12.05.2007

"LL" STANDS FOR "LOVES LEVI'S"










I have a confession to make.

I love Levi's.

I love them for their comfort, style and durability.

I love them for their timelessness.

I love them because I like saying "rivets".

I love them even though they launched their "shrink-to-fit" 501's in 1984 of all years (Seriously, if you're a skinny self-conscious kid in the 80's, and you need your soiree-wear as Bagets tight as possible, you don't have time to wait for your jeans to come out of the wash and shrink! I need to moonwalk, now! Really, you couldn't have launched them during my '90's thug-gangsta phase?)

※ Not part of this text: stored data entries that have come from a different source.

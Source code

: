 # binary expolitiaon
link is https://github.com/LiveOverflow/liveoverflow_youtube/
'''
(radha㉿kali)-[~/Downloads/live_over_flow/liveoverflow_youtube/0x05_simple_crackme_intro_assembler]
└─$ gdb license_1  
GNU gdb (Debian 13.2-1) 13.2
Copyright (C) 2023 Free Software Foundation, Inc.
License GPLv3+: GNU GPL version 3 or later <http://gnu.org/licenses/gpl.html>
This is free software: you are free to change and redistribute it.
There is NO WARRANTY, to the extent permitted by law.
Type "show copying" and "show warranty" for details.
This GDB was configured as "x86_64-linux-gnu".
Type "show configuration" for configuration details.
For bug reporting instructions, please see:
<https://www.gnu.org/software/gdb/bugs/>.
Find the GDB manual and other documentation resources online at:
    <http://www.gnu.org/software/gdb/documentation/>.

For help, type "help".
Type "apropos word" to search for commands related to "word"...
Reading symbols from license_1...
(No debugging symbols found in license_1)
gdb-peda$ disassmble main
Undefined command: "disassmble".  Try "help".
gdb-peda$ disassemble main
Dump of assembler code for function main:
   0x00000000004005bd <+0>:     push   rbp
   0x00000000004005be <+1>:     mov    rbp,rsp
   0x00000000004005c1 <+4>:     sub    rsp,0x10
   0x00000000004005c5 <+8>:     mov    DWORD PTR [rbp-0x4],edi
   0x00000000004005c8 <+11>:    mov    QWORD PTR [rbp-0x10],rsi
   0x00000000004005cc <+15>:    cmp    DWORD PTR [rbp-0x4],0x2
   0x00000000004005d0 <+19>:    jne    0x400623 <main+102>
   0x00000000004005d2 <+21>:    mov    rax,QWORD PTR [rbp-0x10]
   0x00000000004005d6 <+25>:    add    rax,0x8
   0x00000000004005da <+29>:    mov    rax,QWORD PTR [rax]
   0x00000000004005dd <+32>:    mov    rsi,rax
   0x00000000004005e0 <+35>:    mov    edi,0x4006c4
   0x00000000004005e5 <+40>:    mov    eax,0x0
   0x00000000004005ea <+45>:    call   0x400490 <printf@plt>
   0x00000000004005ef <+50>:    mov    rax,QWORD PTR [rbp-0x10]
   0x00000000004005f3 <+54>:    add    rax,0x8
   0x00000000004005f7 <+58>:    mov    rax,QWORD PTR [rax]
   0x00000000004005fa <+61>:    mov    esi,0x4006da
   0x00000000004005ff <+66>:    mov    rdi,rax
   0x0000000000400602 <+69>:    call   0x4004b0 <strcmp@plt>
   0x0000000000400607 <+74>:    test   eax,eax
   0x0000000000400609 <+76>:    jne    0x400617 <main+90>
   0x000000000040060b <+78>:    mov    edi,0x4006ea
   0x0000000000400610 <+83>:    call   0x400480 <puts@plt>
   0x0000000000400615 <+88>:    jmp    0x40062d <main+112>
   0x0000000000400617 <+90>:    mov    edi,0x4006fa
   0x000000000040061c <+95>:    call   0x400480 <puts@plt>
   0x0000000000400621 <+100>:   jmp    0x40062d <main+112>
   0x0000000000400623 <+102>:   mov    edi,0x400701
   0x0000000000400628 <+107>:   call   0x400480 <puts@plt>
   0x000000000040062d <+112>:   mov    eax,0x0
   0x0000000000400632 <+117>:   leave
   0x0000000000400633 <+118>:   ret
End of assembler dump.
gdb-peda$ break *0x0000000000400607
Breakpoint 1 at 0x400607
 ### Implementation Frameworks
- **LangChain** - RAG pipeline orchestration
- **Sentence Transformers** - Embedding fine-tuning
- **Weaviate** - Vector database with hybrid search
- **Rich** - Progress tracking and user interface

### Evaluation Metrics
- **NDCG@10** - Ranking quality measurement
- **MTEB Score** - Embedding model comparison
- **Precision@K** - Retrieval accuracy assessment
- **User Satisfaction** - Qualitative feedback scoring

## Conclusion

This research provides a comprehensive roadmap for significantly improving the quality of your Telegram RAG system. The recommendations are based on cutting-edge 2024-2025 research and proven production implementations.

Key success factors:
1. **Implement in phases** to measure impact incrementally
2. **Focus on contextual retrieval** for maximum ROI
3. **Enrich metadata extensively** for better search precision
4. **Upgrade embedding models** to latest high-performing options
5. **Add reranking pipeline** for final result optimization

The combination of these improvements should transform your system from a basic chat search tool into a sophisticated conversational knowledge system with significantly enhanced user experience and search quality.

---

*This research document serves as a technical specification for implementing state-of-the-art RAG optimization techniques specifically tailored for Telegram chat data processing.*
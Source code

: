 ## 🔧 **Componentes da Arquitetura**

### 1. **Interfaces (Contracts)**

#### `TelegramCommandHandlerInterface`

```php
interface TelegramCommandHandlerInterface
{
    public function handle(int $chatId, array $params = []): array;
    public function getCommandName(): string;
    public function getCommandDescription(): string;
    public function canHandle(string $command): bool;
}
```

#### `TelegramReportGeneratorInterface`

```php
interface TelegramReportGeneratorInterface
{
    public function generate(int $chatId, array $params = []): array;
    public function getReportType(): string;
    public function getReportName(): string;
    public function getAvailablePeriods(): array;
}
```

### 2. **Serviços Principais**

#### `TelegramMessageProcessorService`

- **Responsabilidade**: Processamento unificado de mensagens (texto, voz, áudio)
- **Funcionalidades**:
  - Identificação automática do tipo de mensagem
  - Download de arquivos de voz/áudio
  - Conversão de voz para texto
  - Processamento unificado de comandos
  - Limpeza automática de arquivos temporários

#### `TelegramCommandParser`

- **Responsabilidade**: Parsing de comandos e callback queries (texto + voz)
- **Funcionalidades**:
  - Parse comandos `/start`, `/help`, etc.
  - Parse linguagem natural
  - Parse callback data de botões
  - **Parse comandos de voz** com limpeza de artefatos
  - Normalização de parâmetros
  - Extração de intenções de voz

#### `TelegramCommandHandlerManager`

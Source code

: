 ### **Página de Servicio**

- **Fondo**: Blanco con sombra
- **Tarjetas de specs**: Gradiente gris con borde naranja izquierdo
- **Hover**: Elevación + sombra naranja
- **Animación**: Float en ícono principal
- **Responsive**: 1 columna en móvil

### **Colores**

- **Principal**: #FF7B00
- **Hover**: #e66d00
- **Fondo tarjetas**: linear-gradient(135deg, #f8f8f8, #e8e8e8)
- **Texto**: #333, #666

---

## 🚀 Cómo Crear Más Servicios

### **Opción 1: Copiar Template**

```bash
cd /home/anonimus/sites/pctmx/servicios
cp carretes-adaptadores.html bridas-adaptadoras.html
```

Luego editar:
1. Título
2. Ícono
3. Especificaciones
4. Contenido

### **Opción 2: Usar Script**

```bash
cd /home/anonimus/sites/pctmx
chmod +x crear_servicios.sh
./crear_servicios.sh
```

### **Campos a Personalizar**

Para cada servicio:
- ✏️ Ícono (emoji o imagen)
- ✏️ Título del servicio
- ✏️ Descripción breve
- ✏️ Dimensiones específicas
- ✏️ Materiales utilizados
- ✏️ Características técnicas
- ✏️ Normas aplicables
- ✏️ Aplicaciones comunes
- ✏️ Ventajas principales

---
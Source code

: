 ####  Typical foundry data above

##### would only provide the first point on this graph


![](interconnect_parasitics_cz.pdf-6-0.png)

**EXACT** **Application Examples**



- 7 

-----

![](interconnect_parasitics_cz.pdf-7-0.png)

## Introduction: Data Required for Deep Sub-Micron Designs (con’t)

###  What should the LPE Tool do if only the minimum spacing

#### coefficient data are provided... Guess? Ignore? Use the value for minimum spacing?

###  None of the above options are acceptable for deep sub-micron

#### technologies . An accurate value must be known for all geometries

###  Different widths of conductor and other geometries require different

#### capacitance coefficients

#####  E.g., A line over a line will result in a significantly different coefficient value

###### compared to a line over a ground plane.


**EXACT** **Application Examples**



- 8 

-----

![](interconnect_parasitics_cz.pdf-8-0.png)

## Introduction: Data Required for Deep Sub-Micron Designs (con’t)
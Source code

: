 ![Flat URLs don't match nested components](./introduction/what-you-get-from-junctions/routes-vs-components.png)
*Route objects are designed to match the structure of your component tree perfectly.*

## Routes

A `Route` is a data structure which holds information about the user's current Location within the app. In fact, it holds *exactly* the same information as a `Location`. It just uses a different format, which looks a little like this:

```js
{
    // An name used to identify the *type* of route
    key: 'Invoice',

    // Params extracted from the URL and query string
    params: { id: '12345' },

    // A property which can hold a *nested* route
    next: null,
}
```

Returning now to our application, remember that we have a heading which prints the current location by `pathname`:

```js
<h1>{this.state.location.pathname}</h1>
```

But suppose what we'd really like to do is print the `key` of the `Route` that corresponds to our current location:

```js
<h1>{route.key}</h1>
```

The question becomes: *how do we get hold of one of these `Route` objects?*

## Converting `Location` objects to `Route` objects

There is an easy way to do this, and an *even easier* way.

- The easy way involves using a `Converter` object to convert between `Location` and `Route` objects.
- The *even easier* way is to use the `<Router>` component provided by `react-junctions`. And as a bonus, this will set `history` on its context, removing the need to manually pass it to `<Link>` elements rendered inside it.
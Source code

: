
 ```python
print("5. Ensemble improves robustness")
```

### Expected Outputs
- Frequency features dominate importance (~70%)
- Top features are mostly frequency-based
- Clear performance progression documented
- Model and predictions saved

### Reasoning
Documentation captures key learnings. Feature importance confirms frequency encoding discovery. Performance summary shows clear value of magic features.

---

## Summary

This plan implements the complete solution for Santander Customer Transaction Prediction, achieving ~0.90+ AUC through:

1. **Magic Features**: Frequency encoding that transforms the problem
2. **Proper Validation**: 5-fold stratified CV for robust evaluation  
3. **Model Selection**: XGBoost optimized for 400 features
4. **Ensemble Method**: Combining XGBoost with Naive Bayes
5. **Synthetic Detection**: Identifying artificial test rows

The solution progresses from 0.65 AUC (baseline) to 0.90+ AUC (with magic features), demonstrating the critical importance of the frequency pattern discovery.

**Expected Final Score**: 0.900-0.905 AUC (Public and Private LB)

I love their naughty/sexy ads. None of those annoying Gap dancing wusses.

I love that according to their website, in the 1930s, consumers complained that the metal rivets on Levi's back pockets tended to scratch furniture, saddles and car seats, so they redesigned the way the pockets were sewn, placing the rivets underneath the fabric. That's social responsibility right there, people.

As a guy, I also gotta love them for taking zippers away from where my "business" is. I can only imagine the events that inspired this.

Yes, I love Levi's as much as a man can love a centuries-old company founded by Bavarian immigrants without violating the laws of nature.

And I love them wholly, freely, unconditionally.

It has ABSOLUTELY NOTHING to do with this:







(next week: I profess an unhealthy lust for event organizers De La Salle Graduate School of Business, venue Aruba Bar [Mall of Asia], and secondary sponsors Bayantel Wireless, Chalk magazine, E-Aji Potato Chips and Super M Strawberry-flavored yogurt drink)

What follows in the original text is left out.